Senate Majority Leader Mitch McConnell (R-Ky.) is pressing for the swift passage of a controversial pro-surveillance bill known as the the Cybersecurity Information Sharing Act (CISA), raising the ire of civil liberties campaigners who are vowing to escalate their efforts to defeat the measure.
Speaking from the Senate floor on Tuesday, McConnell declared: "With cooperation, we can pass the bipartisan bill this week." The statement came shortly after he filed cloture on the motion to advance CISA, which was previously stalled. McConnell's move means that a debate could come as early as Wednesday, and a vote as soon as Thursday.
Described in the Guardian as "the latest in a series of failed attempts to reform cybersecurity," CISA is framed by its backers as a tool to prevent cybersecurity crimes.

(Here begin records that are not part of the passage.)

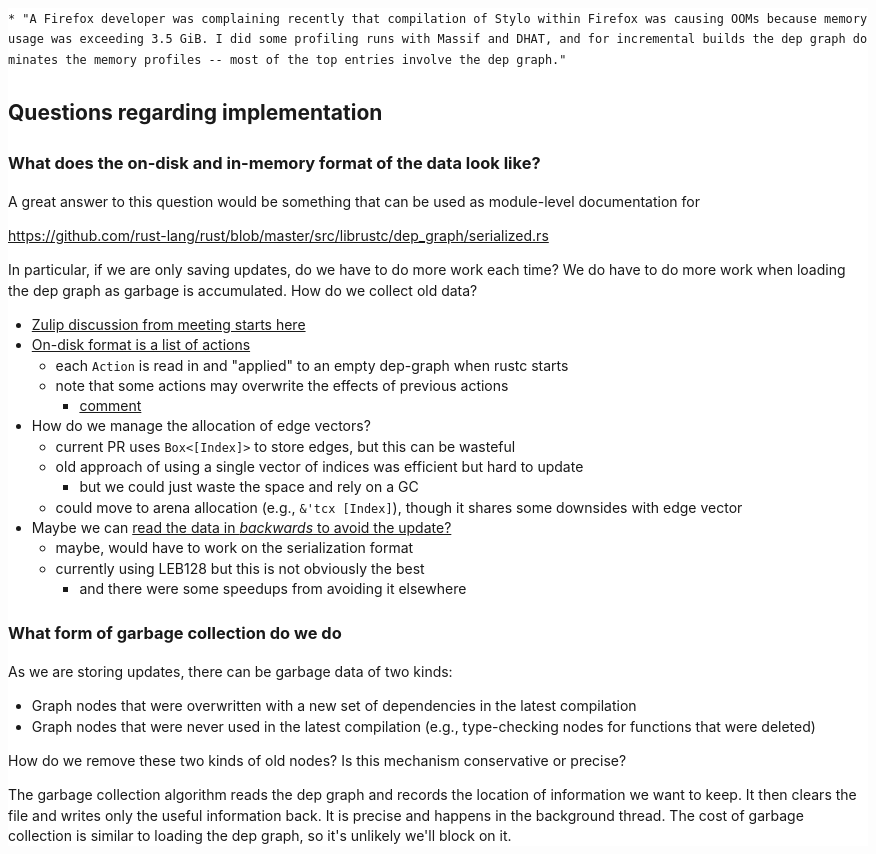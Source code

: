     * "A Firefox developer was complaining recently that compilation of Stylo within Firefox was causing OOMs because memory usage was exceeding 3.5 GiB. I did some profiling runs with Massif and DHAT, and for incremental builds the dep graph dominates the memory profiles -- most of the top entries involve the dep graph."

[perf-apr-17]: https://github.com/rust-lang/rust/pull/60035#issuecomment-484182697
[perf-apr-20]: https://github.com/rust-lang/rust/pull/60035#issuecomment-485084601
[perf-apr-22]: https://github.com/rust-lang/rust/pull/60035#issuecomment-485478028
[perf-may-7]: https://github.com/rust-lang/rust/pull/60035#issuecomment-489976439
[mw]: https://github.com/rust-lang/rust/pull/60035#issuecomment-497641996
[nnethercote]: https://github.com/rust-lang/rust/pull/60035#issuecomment-513986697
[#60035]: https://github.com/rust-lang/rust/pull/60035

## Questions regarding implementation

### What does the on-disk and in-memory format of the data look like? 

A great answer to this question would be something that can be used as module-level documentation for 
     
https://github.com/rust-lang/rust/blob/master/src/librustc/dep_graph/serialized.rs

In particular, if we are only saving updates, do we have to do more work each time? We do have to do more work when loading the dep graph as garbage is accumulated. How do we collect old data?

* [Zulip discussion from meeting starts here](https://zulip-archive.rust-lang.org/131828tcompiler/85965designmeeting20191101.html#179628890)
* [On-disk format is a list of actions](https://zulip-archive.rust-lang.org/131828tcompiler/85965designmeeting20191101.html#179629046)
    * each `Action` is read in and "applied" to an empty dep-graph when rustc starts
    * note that some actions may overwrite the effects of previous actions
        * [comment](https://zulip-archive.rust-lang.org/131828tcompiler/85965designmeeting20191101.html#179629175)
* How do we manage the allocation of edge vectors?
    * current PR uses `Box<[Index]>` to store edges, but this can be wasteful
    * old approach of using a single vector of indices was efficient but hard to update
        * but we could just waste the space and rely on a GC
    * could move to arena allocation (e.g., `&'tcx [Index]`), though it shares some downsides with edge vector
* Maybe we can [read the data in *backwards* to avoid the update?](https://zulip-archive.rust-lang.org/131828tcompiler/85965designmeeting20191101.html#179630107)
    * maybe, would have to work on the serialization format
    * currently using LEB128 but this is not obviously the best
        * and there were some speedups from avoiding it elsewhere

### What form of garbage collection do we do

As we are storing updates, there can be garbage data of two kinds:

* Graph nodes that were overwritten with a new set of dependencies in the latest compilation
* Graph nodes that were never used in the latest compilation (e.g., type-checking nodes for functions that were deleted)

How do we remove these two kinds of old nodes? Is this mechanism conservative or precise?

The garbage collection algorithm reads the dep graph and records the location of information we want to keep. It then clears the file and writes only the useful information back. It is precise and happens in the background thread. The cost of garbage collection is similar to loading the dep graph, so it's unlikely we'll block on it.


[perf-may-7-max-rss]: https://perf.rust-lang.org/compare.html?start=eeedd3a6e15d43d0cd3e860f36be737cb2c941ca&end=cfe977fc791e1a9305d2b79e47b448dfa50abb4a&stat=max-rss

But critics warn that the legislation, which has been called Patriot Act 2.0, would expand government and corporate cooperation on surveillance while dramatically diminishing online privacy. A long list of civil society organizations and scholars have expressed profound concerns about the legislation.
As ACLU legislative assistant Nathaniel Turner recently explained:
CISA's vague language and expansive definitions will give the government new ways to collect and use the personal information and communications of innocent Americans, all without a warrant or any review by an independent court or overseer. CISA would allow companies to share information with the government relating to a “cybersecurity threat,” a term defined so broadly in the bill that it could include huge swaths of emails and text messages. The handover of user information under CISA would be permitted even if otherwise prohibited by existing data privacy laws, like the Electronic Communications Privacy Act. The law would also give companies broad legal protections even if they improperly share consumer data.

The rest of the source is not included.